Saved entries →
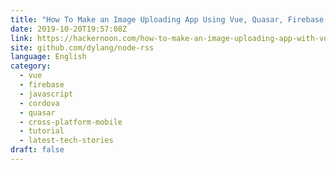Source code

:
 ```yaml
---
title: "How To Make an Image Uploading App Using Vue, Quasar, Firebase Storage and Cordova [Part 2]"
date: 2019-10-20T19:57:08Z
link: https://hackernoon.com/how-to-make-an-image-uploading-app-with-vue-quasar-firebase-storage-and-cordova-part-2-u7t32rb?source=rss&utm_medium=RSS&utm_source=news.12bit.vn
site: github.com/dylang/node-rss
language: English
category:
  - vue
  - firebase
  - javascript
  - cordova
  - quasar
  - cross-platform-mobile
  - tutorial
  - latest-tech-stories
draft: false
---
```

WORK TASK → Every line above is to be given again exactly, apart from the pictures.

FINISHED EXERCISE →
Source code

:
 ```yaml
---
title: "How To Make an Image Uploading App Using Vue, Quasar, Firebase Storage and Cordova [Part 2]"
date: 2019-10-20T19:57:08Z
link: https://hackernoon.com/how-to-make-an-image-uploading-app-with-vue-quasar-firebase-storage-and-cordova-part-2-u7t32rb?source=rss&utm_medium=RSS&utm_source=news.12bit.vn
site: github.com/dylang/node-rss
language: English
category:
  - vue
  - firebase
  - javascript
  - cordova
  - quasar
  - cross-platform-mobile
  - tutorial
  - latest-tech-stories
draft: false
---
```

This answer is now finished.